Exercise aim -> Using the data below, copy every line that contains the word "require".

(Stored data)
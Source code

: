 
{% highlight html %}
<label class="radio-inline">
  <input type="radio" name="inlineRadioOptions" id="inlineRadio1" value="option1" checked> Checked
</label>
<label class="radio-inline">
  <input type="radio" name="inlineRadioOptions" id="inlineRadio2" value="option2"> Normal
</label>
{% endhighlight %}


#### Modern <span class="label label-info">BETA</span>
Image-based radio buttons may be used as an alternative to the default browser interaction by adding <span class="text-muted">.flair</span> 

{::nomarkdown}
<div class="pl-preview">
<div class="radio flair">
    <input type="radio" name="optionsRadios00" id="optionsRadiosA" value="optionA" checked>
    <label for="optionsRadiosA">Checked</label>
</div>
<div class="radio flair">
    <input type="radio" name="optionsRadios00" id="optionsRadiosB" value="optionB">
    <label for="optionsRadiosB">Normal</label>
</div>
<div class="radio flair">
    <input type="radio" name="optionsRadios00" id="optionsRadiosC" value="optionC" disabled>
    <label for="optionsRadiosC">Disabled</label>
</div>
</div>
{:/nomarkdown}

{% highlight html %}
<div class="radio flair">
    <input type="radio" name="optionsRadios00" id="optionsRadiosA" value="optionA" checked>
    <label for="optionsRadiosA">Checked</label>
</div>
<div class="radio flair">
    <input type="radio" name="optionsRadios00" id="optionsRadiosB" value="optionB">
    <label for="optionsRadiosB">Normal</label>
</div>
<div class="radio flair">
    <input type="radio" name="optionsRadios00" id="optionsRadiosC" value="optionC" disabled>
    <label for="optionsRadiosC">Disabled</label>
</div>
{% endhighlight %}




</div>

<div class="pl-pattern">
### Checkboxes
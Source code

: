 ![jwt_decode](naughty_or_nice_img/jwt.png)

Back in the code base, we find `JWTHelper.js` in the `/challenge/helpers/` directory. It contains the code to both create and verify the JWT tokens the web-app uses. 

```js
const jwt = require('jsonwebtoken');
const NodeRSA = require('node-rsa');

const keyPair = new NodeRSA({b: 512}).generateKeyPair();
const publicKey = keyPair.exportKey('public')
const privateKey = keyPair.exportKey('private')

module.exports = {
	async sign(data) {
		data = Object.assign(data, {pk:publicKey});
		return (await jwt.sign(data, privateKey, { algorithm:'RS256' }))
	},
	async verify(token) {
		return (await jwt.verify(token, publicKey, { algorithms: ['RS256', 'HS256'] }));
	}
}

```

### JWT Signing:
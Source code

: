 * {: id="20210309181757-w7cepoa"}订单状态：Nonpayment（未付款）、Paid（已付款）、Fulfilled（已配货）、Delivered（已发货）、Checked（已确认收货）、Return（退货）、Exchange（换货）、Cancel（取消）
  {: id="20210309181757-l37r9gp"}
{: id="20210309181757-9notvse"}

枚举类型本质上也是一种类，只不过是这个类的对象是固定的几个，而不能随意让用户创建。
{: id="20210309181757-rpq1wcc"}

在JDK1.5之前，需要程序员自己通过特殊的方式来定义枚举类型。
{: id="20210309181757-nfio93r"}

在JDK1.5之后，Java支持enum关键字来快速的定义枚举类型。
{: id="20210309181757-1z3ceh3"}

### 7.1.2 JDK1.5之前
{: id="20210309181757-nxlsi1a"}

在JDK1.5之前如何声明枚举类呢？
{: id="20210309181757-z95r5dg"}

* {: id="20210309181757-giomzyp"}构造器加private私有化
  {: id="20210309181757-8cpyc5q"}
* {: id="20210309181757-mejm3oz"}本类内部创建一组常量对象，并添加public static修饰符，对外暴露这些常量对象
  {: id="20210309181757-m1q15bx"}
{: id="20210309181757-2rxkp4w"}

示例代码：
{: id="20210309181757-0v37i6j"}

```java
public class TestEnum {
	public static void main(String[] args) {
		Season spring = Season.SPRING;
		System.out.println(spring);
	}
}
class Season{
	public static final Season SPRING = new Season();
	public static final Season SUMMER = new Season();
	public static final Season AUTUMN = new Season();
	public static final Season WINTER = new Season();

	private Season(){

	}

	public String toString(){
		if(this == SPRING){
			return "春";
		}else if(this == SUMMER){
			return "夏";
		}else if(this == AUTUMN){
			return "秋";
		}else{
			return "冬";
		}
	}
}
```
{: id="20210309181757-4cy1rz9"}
==
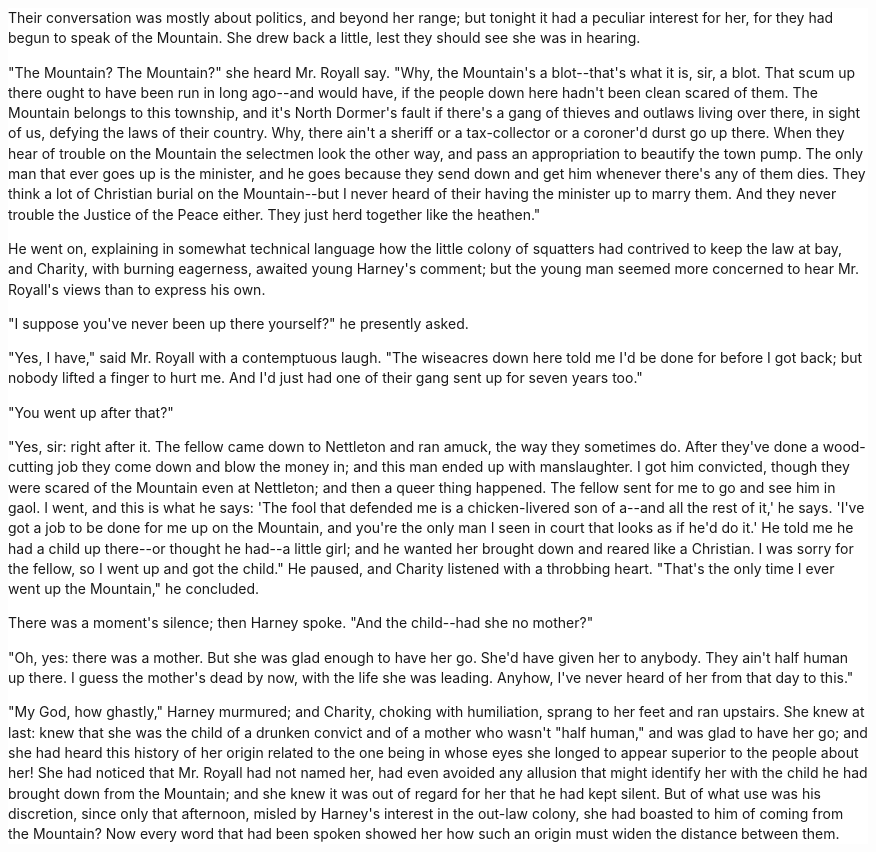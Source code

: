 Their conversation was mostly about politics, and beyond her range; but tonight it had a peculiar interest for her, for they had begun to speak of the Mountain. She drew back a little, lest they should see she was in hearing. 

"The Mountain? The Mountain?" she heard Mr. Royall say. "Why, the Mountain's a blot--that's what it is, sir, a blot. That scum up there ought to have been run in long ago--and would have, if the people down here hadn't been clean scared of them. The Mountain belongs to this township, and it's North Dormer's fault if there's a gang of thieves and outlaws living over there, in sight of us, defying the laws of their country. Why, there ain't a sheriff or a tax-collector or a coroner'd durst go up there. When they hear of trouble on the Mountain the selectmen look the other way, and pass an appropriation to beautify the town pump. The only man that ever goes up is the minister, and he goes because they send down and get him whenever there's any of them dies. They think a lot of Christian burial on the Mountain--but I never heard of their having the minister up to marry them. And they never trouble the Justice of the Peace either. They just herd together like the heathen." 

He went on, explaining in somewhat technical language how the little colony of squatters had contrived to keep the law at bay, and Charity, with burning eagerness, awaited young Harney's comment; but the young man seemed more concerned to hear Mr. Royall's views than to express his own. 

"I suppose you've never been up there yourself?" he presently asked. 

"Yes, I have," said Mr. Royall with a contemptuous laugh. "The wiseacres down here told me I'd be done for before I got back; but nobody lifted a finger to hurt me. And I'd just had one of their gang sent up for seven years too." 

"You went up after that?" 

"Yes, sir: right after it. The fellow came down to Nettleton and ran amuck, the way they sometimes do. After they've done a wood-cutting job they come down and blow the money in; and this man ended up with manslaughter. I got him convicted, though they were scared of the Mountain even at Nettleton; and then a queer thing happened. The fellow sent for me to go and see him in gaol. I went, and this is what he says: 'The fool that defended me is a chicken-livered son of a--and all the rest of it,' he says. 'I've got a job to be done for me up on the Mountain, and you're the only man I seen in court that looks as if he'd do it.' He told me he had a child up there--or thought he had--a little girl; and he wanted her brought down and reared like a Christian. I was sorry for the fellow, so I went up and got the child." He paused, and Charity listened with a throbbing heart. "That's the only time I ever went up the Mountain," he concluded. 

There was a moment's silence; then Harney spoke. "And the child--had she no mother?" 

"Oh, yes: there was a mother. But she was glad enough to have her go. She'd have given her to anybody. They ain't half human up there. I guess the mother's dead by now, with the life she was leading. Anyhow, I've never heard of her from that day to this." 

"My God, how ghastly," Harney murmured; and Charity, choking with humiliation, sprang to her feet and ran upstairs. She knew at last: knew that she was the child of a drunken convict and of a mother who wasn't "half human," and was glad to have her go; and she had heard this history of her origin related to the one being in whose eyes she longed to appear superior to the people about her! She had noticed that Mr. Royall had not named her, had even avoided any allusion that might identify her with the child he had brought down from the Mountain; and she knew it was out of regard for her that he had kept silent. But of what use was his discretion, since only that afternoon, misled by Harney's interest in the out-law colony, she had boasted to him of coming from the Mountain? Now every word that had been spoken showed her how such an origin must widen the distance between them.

Answer below ->
const jwt = require('jsonwebtoken');
const NodeRSA = require('node-rsa');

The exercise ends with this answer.